- **WHAT YOU ARE ASKED TO DO**: Below are the records; pull every line that includes "magento".

- **DATA FOR REVIEW**:
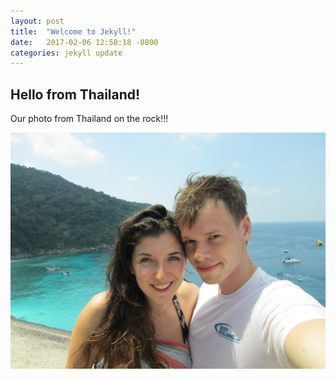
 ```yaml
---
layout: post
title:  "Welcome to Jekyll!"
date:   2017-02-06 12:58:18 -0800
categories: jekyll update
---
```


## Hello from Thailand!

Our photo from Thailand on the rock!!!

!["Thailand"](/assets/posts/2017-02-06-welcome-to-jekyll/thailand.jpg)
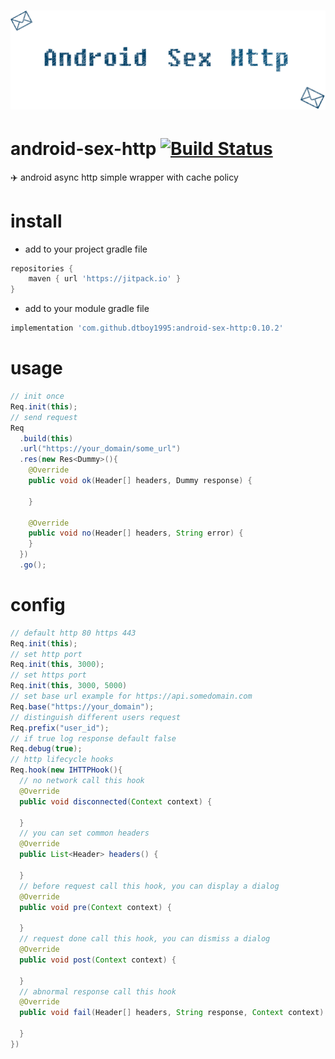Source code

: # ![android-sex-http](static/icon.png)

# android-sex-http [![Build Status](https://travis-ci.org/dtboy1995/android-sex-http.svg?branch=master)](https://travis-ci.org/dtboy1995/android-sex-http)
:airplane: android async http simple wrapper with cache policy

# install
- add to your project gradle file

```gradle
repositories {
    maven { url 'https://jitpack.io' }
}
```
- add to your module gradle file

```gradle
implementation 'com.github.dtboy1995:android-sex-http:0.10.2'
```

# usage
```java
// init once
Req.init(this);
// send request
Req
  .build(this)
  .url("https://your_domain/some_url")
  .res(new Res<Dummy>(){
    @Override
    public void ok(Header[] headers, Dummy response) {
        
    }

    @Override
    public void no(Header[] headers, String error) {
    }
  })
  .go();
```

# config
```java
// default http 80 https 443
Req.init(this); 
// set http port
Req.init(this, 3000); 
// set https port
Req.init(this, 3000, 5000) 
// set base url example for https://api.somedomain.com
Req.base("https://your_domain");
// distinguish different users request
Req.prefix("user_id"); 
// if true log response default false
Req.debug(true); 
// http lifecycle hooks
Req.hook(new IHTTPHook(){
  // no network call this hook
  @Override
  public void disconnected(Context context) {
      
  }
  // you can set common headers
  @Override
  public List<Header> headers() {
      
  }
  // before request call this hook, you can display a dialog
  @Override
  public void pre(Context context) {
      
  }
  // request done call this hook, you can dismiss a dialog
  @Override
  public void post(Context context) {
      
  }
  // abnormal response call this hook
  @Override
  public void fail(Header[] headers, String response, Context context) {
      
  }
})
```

==

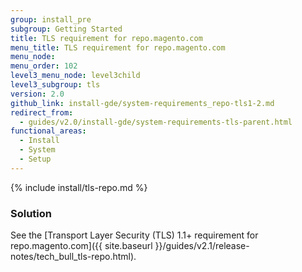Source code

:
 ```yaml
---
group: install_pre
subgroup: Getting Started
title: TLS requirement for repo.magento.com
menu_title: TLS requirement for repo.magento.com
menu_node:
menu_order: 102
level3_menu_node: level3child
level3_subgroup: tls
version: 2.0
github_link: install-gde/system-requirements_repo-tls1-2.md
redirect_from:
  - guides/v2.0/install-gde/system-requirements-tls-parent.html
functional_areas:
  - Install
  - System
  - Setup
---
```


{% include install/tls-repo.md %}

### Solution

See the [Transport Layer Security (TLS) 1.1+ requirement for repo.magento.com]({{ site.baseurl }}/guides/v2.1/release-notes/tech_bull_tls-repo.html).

--

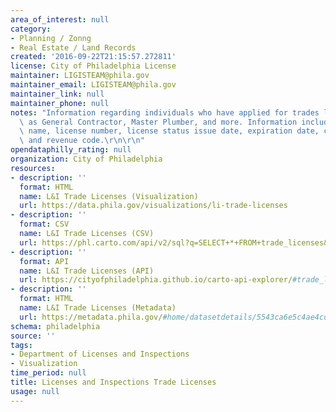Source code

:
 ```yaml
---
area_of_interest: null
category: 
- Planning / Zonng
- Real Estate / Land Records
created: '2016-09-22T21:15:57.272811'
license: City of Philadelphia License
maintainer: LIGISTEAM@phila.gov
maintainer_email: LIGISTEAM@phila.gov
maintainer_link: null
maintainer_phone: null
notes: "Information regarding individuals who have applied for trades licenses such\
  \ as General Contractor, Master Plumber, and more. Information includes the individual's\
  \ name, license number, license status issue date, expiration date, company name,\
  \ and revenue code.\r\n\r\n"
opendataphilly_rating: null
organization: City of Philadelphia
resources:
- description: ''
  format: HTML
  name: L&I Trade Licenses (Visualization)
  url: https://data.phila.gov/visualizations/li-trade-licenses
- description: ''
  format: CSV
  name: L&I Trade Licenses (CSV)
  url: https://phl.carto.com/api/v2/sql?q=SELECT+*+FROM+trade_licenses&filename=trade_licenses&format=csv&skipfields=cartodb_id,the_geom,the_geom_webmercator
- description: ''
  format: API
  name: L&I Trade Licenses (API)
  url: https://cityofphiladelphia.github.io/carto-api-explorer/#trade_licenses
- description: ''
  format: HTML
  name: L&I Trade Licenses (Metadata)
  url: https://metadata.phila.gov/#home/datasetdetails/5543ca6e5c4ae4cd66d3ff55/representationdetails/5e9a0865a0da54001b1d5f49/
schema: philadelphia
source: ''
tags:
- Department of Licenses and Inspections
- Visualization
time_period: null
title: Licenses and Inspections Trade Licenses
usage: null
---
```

- **WRITTEN SOLUTION**:
title: TLS requirement for repo.magento.com
menu_title: TLS requirement for repo.magento.com
See the [Transport Layer Security (TLS) 1.1+ requirement for repo.magento.com]({{ site.baseurl }}/guides/v2.1/release-notes/tech_bull_tls-repo.html).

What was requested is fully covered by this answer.